### TRY IT:
Could you copy the records below exactly, leaving out any pictures they include?

══ EXERCISE DATA

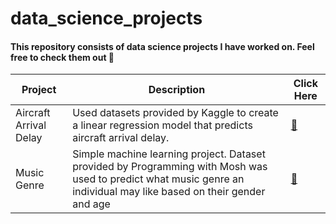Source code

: # data_science_projects

#### This repository consists of data science projects I have worked on. Feel free to check them out 🙂
| Project | Description | Click Here |
| --- | --- | --- |
| Aircraft Arrival Delay | Used datasets provided by Kaggle to create a linear regression model that predicts aircraft arrival delay. | [🛬](https://github.com/taywainz/data_science_projects/blob/main/arrival_delay.md) |
| Music Genre | Simple machine learning project. Dataset provided by Programming with Mosh was used to predict what music genre an individual may like based on their gender and age | [🎵](https://github.com/taywainz/beginner_ML_project/blob/main/README.md) |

════

### TASK RESPONSE:
Source code

: # data_science_projects

#### This repository consists of data science projects I have worked on. Feel free to check them out 🙂
| Project | Description | Click Here |
| --- | --- | --- |
| Aircraft Arrival Delay | Used datasets provided by Kaggle to create a linear regression model that predicts aircraft arrival delay. | [🛬](https://github.com/taywainz/data_science_projects/blob/main/arrival_delay.md) |
| Music Genre | Simple machine learning project. Dataset provided by Programming with Mosh was used to predict what music genre an individual may like based on their gender and age | [🎵](https://github.com/taywainz/beginner_ML_project/blob/main/README.md) |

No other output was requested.